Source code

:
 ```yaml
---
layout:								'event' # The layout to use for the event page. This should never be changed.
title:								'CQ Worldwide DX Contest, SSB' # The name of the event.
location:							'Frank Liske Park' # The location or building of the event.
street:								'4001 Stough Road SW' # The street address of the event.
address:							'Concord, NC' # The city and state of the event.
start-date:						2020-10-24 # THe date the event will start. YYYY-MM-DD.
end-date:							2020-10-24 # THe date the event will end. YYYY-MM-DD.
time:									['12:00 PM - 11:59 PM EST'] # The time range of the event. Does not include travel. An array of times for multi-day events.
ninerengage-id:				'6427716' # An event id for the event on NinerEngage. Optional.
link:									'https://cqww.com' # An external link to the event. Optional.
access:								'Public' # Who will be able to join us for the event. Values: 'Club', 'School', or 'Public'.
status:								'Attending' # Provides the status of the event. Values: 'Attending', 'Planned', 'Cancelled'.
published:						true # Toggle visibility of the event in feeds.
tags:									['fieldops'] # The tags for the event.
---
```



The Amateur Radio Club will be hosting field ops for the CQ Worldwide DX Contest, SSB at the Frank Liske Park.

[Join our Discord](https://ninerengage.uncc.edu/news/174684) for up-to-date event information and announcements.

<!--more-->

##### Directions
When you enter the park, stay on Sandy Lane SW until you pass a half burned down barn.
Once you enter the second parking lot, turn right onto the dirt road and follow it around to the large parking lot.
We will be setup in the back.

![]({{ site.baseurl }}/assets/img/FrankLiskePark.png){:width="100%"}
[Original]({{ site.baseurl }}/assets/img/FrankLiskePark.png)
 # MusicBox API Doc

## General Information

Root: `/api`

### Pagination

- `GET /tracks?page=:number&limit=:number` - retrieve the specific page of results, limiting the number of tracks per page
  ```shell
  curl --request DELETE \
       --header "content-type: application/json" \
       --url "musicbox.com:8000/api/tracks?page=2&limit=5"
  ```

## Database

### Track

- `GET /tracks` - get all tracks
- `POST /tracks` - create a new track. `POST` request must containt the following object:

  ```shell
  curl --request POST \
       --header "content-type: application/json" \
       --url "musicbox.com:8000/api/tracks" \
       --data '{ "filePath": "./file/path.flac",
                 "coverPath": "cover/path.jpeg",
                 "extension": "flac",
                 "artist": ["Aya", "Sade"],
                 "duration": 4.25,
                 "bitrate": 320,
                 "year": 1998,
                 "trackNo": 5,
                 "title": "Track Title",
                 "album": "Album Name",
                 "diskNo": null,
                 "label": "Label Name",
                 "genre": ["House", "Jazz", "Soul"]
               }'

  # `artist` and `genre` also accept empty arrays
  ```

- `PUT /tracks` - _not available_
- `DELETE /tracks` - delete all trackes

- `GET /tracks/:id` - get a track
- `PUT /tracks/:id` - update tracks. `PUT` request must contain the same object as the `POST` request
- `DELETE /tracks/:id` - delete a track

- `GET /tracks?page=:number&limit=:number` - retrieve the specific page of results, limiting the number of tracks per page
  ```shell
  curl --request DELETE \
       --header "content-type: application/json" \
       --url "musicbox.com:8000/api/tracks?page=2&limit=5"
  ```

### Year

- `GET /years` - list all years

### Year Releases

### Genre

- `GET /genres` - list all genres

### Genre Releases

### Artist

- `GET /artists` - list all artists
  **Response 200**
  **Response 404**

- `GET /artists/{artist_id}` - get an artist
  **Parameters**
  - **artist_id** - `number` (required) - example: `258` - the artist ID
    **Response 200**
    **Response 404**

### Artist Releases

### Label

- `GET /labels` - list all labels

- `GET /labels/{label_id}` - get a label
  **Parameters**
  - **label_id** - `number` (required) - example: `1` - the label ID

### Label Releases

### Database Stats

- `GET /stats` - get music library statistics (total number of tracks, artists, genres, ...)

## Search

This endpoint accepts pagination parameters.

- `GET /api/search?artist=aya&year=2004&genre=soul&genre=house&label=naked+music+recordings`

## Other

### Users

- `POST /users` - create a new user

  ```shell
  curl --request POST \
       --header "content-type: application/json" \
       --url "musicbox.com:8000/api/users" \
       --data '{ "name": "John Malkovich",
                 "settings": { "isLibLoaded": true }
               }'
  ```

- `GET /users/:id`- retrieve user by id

HOW TO COMPLETE THIS TASK:
Your task is to collect every line above that contains the word "Response".

PROBLEM SOLUTION:
  **Response 200**
  **Response 404**
    **Response 200**
    **Response 404**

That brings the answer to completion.